╭─ Dataset excerpts

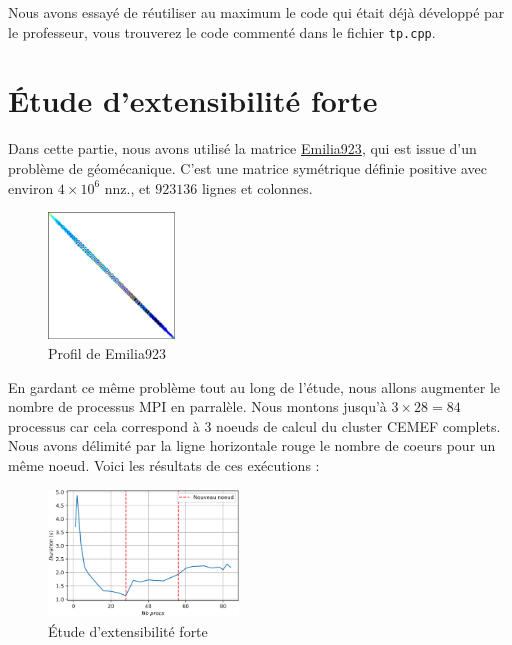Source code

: \documentclass[10pt,twocolumn,letterpaper]{article}
\def\code#1{\texttt{#1}}
\begin{document}
Nous avons essayé de réutiliser au maximum le code qui était déjà développé par
le professeur, vous trouverez le code commenté dans le fichier \code{tp.cpp}.


\section{Étude d'extensibilité forte}

Dans cette partie, nous avons utilisé la matrice
\href{https://sparse.tamu.edu/Janna/Emilia_923}{Emilia923}, qui est issue d'un
problème de géomécanique. C'est une matrice symétrique définie positive avec
environ $4\times 10^6$ nnz., et $923136$ lignes et colonnes.

\begin{figure}[H]
  \centering
  \caption{Profil de Emilia923}
  \includegraphics[width=0.3\textwidth]{fig/Emilia923.png}
\end{figure}

En gardant ce même problème tout au long de l'étude, nous allons augmenter
le nombre de processus MPI en parralèle. Nous montons jusqu'à $3 \times 28 = 84$
processus car cela correspond à $3$ noeuds de calcul du cluster CEMEF complets.
Nous avons délimité par la ligne horizontale rouge le nombre de coeurs pour un
même noeud.
Voici les résultats de ces exécutions :

\begin{figure}[H]
    \centering
    \caption{Étude d'extensibilité forte}
    \includegraphics[width=0.45\textwidth]{fig/strong_scalab.png}
  \end{figure}
\end{document}
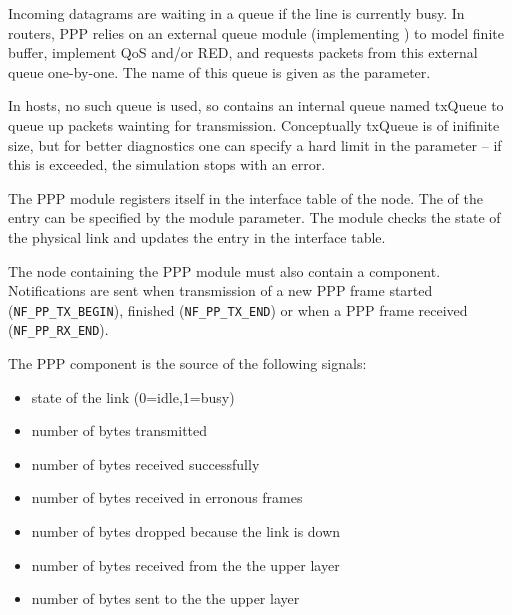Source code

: Incoming datagrams are waiting in a queue if the line is currently busy.
In routers, PPP relies on an external queue module (implementing 
) to model finite buffer, implement QoS and/or RED,
and requests packets from this external queue one-by-one. The name
of this queue is given as the  parameter.

In hosts, no such queue is used, so  contains an internal
queue named txQueue to queue up packets wainting for transmission.
Conceptually txQueue is of inifinite size, but for better diagnostics
one can specify a hard limit in the  parameter -- if
this is exceeded, the simulation stops with an error.

The PPP module registers itself in the interface table of the node.
The  of the entry can be specified by the
 module parameter. The module checks the state of the physical link
and updates the entry in the interface table.



The node containing the PPP module must also contain a
 component. Notifications are sent when
transmission of a new PPP frame started (\verb!NF_PP_TX_BEGIN!), finished
(\verb!NF_PP_TX_END!) or when a PPP frame received (\verb!NF_PP_RX_END!).

The PPP component is the source of the following signals:
\begin{itemize}
\item {} state of the link (0=idle,1=busy)
\item {} number of bytes transmitted
\item {} number of bytes received successfully
\item {} number of bytes received in erronous frames
\item {} number of bytes dropped because the link is down
\item {} number of bytes received from the the upper layer
\item {} number of bytes sent to the the upper layer
\end{itemize}

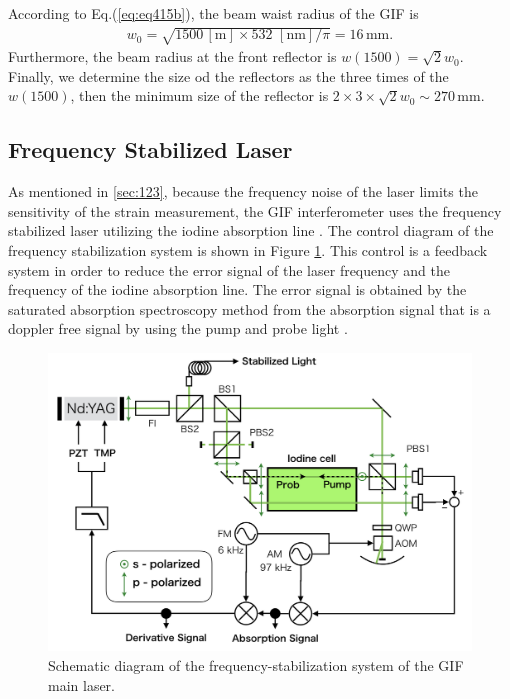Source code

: According to Eq.(\ref{eq:eq415b}), the beam waist radius of the GIF is
\begin{eqnarray}
  w_0=\sqrt{{1500\,\mathrm{[m]}}\times 532\,\,\mathrm{[nm]}/\pi} = 16\,\mathrm{mm}.
\end{eqnarray}
Furthermore, the beam radius at the front reflector is $w(1500)=\sqrt{2}{w_0}$. Finally, we determine the size od the reflectors as the three times of the $w(1500)$, then the minimum size of the reflector is $2\times3\times\sqrt{2}w_0\sim270\,\mathrm{mm}$.


\subsection{Frequency Stabilized Laser} \label{sec:sec135}
As mentioned in \cref{sec:123}, because the frequency noise of the laser limits the sensitivity of the strain measurement, the GIF interferometer uses the frequency stabilized laser utilizing the iodine absorption line \cite{araya2002iodine}. The control diagram of the frequency stabilization system is shown in Figure \ref{img:img417}. This control is a feedback system in order to reduce the error signal of the laser frequency and the frequency of the iodine absorption line. The error signal is obtained by the saturated absorption spectroscopy method from the absorption signal that is a doppler free signal by using the pump and probe light \cite{snyder1980high}.
\begin{figure}[h]
  \begin{center}   
    \includegraphics[width=12cm]{./img_chap4/img417.png}
    \caption{Schematic diagram of the frequency-stabilization system of the GIF main laser.}\label{img:img417}
  \end{center}
\end{figure}


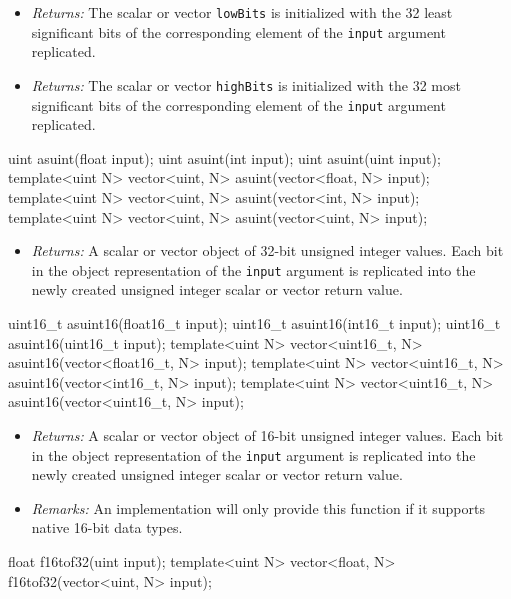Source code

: \begin{itemize}
  \item \textit{Returns:} The scalar or vector \texttt{lowBits} is initialized
  with the 32 least significant bits of the corresponding element of the
  \texttt{input} argument replicated.
  \item \textit{Returns:} The scalar or vector \texttt{highBits} is initialized
  with the 32 most significant bits of the corresponding element of the
  \texttt{input} argument replicated.
\end{itemize}

\begin{HLSL}
uint asuint(float input);
uint asuint(int input);
uint asuint(uint input);
template<uint N> vector<uint, N> asuint(vector<float, N> input);
template<uint N> vector<uint, N> asuint(vector<int, N> input);
template<uint N> vector<uint, N> asuint(vector<uint, N> input);
\end{HLSL}

\begin{itemize}
  \item \textit{Returns:} A scalar or vector object of 32-bit unsigned integer
  values. Each bit in the object representation of the \texttt{input} argument
  is replicated into the newly created unsigned integer scalar or vector return
  value.
\end{itemize}

\begin{HLSL}
uint16_t asuint16(float16_t input);
uint16_t asuint16(int16_t input);
uint16_t asuint16(uint16_t input);
template<uint N> vector<uint16_t, N> asuint16(vector<float16_t, N> input);
template<uint N> vector<uint16_t, N> asuint16(vector<int16_t, N> input);
template<uint N> vector<uint16_t, N> asuint16(vector<uint16_t, N> input);
\end{HLSL}

\begin{itemize}
  \item \textit{Returns:} A scalar or vector object of 16-bit unsigned integer
  values. Each bit in the object representation of the \texttt{input} argument
  is replicated into the newly created unsigned integer scalar or vector return
  value.
  \item \textit{Remarks:} An implementation will only provide this function if
  it supports native 16-bit data types.
\end{itemize}

\begin{HLSL}
float f16tof32(uint input);
template<uint N> vector<float, N> f16tof32(vector<uint, N> input);
\end{HLSL}


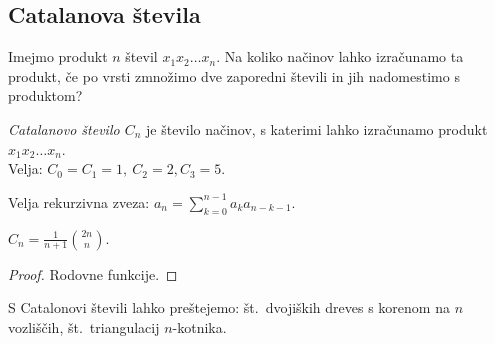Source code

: \subsection{Catalanova števila}
Imejmo produkt $n$ števil $x_1x_2 \ldots x_n$. Na koliko načinov lahko izračunamo ta produkt, če po vrsti zmnožimo dve zaporedni števili in jih nadomestimo s produktom?

\begin{definicija}
    \emph{Catalanovo število $C_n$} je število načinov, s katerimi lahko izračunamo produkt $x_1x_2 \ldots x_n$. \\ Velja: \(C_0 = C_1 = 1, \ C_2 = 2, C_3 = 5\).
\end{definicija}

\begin{trditev}
    Velja rekurzivna zveza: $a_n = \sum_{k=0}^{n-1}a_ka_{n-k-1}$.
\end{trditev}

\begin{trditev}
    $C_n = \frac{1}{n+1} \binom{2n}{n}$.
\end{trditev}

\begin{proof}
    Rodovne funkcije.
\end{proof}

\begin{primer}
    S Catalonovi števili lahko preštejemo: št.\ dvojiških dreves s korenom na \(n\) vozliščih, št.\ triangulacij \(n\)-kotnika.
\end{primer}
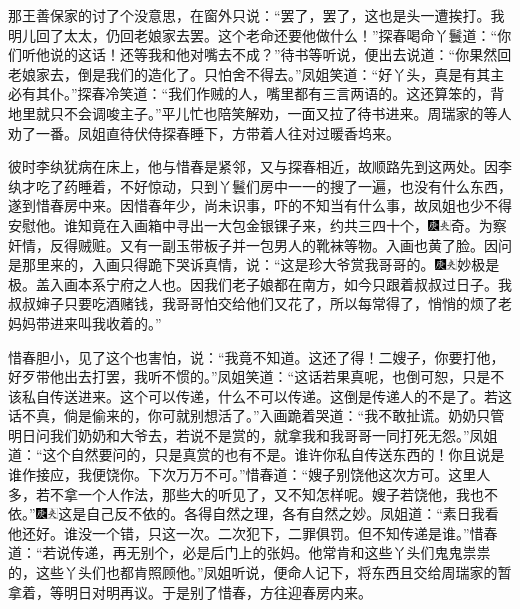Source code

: 那王善保家的讨了个没意思，在窗外只说：``罢了，罢了，这也是头一遭挨打。我明儿回了太太，仍回老娘家去罢。这个老命还要他做什么！''探春喝命丫鬟道：``你们听他说的这话！还等我和他对嘴去不成？''待书等听说，便出去说道：``你果然回老娘家去，倒是我们的造化了。只怕舍不得去。''凤姐笑道：``好丫头，真是有其主必有其仆。''探春冷笑道：``我们作贼的人，嘴里都有三言两语的。这还算笨的，背地里就只不会调唆主子。''平儿忙也陪笑解劝，一面又拉了待书进来。周瑞家的等人劝了一番。凤姐直待伏侍探春睡下，方带着人往对过暖香坞来。

彼时李纨犹病在床上，他与惜春是紧邻，又与探春相近，故顺路先到这两处。因李纨才吃了药睡着，不好惊动，只到丫鬟们房中一一的搜了一遍，也没有什么东西，遂到惜春房中来。因惜春年少，尚未识事，吓的不知当有什么事，故凤姐也少不得安慰他。谁知竟在入画箱中寻出一大包金银锞子来，约共三四十个，{\includegraphics[width=3mm]{../Images/00004}\includegraphics[width=3mm]{../Images/00012}\footnotesize \kaishu 奇。为察奸情，反得贼赃。}又有一副玉带板子并一包男人的靴袜等物。入画也黄了脸。因问是那里来的，入画只得跪下哭诉真情，说：``这是珍大爷赏我哥哥的。{\includegraphics[width=3mm]{../Images/00004}\includegraphics[width=3mm]{../Images/00012}\footnotesize \kaishu 妙极是极。盖入画本系宁府之人也。}因我们老子娘都在南方，如今只跟着叔叔过日子。我叔叔婶子只要吃酒赌钱，我哥哥怕交给他们又花了，所以每常得了，悄悄的烦了老妈妈带进来叫我收着的。''

惜春胆小，见了这个也害怕，说：``我竟不知道。这还了得！二嫂子，你要打他，好歹带他出去打罢，我听不惯的。''凤姐笑道：``这话若果真呢，也倒可恕，只是不该私自传送进来。这个可以传递，什么不可以传递。这倒是传递人的不是了。若这话不真，倘是偷来的，你可就别想活了。''入画跪着哭道：``我不敢扯谎。奶奶只管明日问我们奶奶和大爷去，若说不是赏的，就拿我和我哥哥一同打死无怨。''凤姐道：``这个自然要问的，只是真赏的也有不是。谁许你私自传送东西的！你且说是谁作接应，我便饶你。下次万万不可。''惜春道：``嫂子别饶他这次方可。这里人多，若不拿一个人作法，那些大的听见了，又不知怎样呢。嫂子若饶他，我也不依。''{\includegraphics[width=3mm]{../Images/00004}\includegraphics[width=3mm]{../Images/00012}\footnotesize \kaishu 这是自己反不依的。各得自然之理，各有自然之妙。}凤姐道：``素日我看他还好。谁没一个错，只这一次。二次犯下，二罪俱罚。但不知传递是谁。''惜春道：``若说传递，再无别个，必是后门上的张妈。他常肯和这些丫头们鬼鬼祟祟的，这些丫头们也都肯照顾他。''凤姐听说，便命人记下，将东西且交给周瑞家的暂拿着，等明日对明再议。于是别了惜春，方往迎春房内来。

╰─

Exercise prompt: Please, without any of the pictures, set down exactly the lines from the beginning of the listing to the line that contains "In hosts, no", inclusive.

Answer:
Source code

: \documentclass[10pt,twocolumn,letterpaper]{article}
\def\code#1{\texttt{#1}}
\begin{document}
Nous avons essayé de réutiliser au maximum le code qui était déjà développé par
le professeur, vous trouverez le code commenté dans le fichier \code{tp.cpp}.


\section{Étude d'extensibilité forte}

Dans cette partie, nous avons utilisé la matrice
\href{https://sparse.tamu.edu/Janna/Emilia_923}{Emilia923}, qui est issue d'un
problème de géomécanique. C'est une matrice symétrique définie positive avec
environ $4\times 10^6$ nnz., et $923136$ lignes et colonnes.

\begin{figure}[H]
  \centering
  \caption{Profil de Emilia923}
  \includegraphics[width=0.3\textwidth]{fig/Emilia923.png}
\end{figure}

En gardant ce même problème tout au long de l'étude, nous allons augmenter
le nombre de processus MPI en parralèle. Nous montons jusqu'à $3 \times 28 = 84$
processus car cela correspond à $3$ noeuds de calcul du cluster CEMEF complets.
Nous avons délimité par la ligne horizontale rouge le nombre de coeurs pour un
même noeud.
Voici les résultats de ces exécutions :

\begin{figure}[H]
    \centering
    \caption{Étude d'extensibilité forte}
    \includegraphics[width=0.45\textwidth]{fig/strong_scalab.png}
  \end{figure}
\end{document}
Source code

: Incoming datagrams are waiting in a queue if the line is currently busy.
In routers, PPP relies on an external queue module (implementing 
) to model finite buffer, implement QoS and/or RED,
and requests packets from this external queue one-by-one. The name
of this queue is given as the  parameter.

In hosts, no such queue is used, so  contains an internal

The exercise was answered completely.